Poland still relies on coal for more than 80% of power generation. And though eastern Europe’s biggest economy supports the EU’s goal of becoming carbon neutral, Poland is alone among the bloc’s 27 nations in refusing to accept the deadline, citing the effort and expense of dramatically cutting emissions by mid-century.
The EU wants to spend a quarter of its 2021-2027 budget on green activities, enacting the far-reaching Green Deal strategy to become the world’s first climate-neutral continent. That green funding will impact everything from agriculture and energy, to urban design and trade.
The Green Deal includes a transition mechanism to help heavily-impacted regions adjust to the shift, along with the 7.5 billion-euro Just Transition Fund to support their economies. Altogether, some 100 billion euros could be mobilized via funding from the EU’s common budget, along with co-financing from national governments and contributions from the European Investment Bank and private sector.

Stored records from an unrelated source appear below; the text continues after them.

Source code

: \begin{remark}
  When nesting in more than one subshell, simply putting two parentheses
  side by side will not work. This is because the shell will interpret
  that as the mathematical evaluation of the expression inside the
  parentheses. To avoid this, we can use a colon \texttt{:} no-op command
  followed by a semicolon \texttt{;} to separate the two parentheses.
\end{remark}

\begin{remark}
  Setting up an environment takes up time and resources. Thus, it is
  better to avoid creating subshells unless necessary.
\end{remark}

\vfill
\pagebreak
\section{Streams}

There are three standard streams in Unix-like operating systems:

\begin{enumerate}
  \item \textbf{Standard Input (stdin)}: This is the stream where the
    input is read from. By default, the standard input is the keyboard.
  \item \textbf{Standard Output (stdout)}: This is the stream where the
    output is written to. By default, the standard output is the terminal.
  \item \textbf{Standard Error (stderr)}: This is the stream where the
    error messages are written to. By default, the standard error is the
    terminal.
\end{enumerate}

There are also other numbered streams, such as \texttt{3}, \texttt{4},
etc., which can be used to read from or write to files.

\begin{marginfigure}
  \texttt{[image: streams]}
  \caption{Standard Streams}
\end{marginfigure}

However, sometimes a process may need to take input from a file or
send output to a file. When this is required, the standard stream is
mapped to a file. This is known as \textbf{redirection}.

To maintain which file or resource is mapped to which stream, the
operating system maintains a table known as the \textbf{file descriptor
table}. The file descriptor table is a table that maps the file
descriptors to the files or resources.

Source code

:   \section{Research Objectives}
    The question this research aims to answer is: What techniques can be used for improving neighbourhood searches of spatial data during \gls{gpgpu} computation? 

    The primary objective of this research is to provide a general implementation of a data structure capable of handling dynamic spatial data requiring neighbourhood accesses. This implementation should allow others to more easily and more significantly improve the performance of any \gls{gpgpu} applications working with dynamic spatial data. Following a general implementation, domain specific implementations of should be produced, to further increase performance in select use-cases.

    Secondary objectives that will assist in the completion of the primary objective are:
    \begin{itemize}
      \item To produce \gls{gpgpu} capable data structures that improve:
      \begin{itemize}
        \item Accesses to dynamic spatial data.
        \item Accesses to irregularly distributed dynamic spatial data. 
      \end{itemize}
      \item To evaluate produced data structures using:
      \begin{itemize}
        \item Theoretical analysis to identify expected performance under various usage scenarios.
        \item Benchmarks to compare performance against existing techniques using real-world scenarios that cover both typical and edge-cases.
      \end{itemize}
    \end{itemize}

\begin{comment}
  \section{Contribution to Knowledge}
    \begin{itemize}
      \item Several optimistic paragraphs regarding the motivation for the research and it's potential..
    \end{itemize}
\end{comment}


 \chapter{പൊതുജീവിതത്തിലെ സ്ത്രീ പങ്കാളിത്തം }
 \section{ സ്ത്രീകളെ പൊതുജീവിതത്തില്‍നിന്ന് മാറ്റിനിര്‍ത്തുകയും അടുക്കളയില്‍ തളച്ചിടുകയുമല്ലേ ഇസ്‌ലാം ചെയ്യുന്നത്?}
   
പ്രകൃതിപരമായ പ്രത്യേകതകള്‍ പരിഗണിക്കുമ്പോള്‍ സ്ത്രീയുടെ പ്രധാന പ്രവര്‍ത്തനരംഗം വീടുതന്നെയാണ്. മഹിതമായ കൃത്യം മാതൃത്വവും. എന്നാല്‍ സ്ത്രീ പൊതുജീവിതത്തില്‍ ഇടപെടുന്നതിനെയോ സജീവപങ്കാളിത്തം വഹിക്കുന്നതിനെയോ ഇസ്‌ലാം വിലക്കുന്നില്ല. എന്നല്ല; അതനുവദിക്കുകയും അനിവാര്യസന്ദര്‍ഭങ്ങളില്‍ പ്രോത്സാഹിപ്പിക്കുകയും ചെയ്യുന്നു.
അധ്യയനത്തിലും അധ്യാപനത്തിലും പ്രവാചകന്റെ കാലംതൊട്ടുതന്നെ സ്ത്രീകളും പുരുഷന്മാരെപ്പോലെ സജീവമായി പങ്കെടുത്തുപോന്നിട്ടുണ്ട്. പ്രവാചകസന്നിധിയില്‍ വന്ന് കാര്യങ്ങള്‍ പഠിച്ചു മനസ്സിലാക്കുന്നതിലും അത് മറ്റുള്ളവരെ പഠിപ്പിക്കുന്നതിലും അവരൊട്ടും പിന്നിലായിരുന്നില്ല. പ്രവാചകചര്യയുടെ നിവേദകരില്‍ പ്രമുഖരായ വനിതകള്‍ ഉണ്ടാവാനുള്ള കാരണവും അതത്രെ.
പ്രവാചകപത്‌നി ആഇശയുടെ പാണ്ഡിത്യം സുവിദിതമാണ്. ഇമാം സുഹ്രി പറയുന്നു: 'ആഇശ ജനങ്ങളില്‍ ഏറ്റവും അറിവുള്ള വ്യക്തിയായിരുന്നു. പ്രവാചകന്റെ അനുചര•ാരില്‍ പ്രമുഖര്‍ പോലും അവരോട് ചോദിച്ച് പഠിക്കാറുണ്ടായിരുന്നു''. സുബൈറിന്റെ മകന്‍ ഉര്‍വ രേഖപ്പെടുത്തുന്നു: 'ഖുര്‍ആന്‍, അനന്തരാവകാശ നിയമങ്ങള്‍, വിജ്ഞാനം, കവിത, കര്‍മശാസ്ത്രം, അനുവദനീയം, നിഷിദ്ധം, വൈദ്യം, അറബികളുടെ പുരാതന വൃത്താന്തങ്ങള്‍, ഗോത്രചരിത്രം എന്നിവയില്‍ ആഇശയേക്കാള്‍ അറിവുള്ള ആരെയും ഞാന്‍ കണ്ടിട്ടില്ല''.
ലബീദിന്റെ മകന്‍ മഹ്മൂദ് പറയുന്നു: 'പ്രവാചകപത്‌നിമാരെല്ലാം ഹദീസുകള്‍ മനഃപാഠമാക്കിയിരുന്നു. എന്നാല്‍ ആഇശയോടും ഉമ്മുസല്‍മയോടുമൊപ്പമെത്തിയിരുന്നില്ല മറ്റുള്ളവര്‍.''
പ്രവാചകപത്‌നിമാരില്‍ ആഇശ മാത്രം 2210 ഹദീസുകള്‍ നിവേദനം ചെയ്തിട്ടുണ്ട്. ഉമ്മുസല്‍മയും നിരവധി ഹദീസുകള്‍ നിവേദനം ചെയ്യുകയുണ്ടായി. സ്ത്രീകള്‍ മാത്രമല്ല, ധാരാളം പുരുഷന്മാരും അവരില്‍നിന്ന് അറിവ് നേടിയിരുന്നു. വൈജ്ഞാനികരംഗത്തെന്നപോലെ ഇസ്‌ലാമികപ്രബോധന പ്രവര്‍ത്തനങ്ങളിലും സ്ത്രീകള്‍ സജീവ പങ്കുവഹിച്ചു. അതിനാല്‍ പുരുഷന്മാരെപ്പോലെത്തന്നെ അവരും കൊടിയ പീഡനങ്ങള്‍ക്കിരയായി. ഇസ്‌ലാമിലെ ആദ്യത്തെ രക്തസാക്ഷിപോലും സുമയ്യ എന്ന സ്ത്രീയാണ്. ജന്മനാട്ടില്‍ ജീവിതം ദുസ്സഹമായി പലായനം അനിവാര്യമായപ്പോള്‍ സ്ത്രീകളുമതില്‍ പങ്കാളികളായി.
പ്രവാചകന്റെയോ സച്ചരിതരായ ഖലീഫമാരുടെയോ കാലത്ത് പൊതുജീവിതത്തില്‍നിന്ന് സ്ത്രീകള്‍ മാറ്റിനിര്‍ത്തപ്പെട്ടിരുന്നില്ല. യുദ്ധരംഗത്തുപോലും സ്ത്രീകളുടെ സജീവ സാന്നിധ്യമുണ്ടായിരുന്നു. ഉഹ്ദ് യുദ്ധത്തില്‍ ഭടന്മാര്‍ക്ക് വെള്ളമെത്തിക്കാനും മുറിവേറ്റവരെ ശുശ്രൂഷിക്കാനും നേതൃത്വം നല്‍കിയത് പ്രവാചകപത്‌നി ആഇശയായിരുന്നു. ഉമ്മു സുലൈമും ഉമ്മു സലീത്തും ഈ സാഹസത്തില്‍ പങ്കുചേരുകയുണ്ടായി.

Poland could be the biggest beneficiary of the mechanism, getting around 27 billion euros, including 2 billion from the Just Transition Fund, according to commission estimates. Germany could count on 13.4 billion euros, Romania with 10.1 billion euros and the Czech Republic with 7.8 billion euros.
Michel, who chairs meetings of EU leaders, proposed last week that for member states that haven’t yet committed to climate neutrality by 2050, access to the Just Transition Fund be limited to 50% of their national allocation, with the other half being made available after the deadline is agreed.
While the EU heads of government are due to focus on budget issues when they meet on Thursday, they’ll return to the issue of climate neutrality by June. A senior Polish government official said earlier this week that the country isn’t ready to resume talks about the mid-century goal and wants time to figure out its investment needs and future energy mix.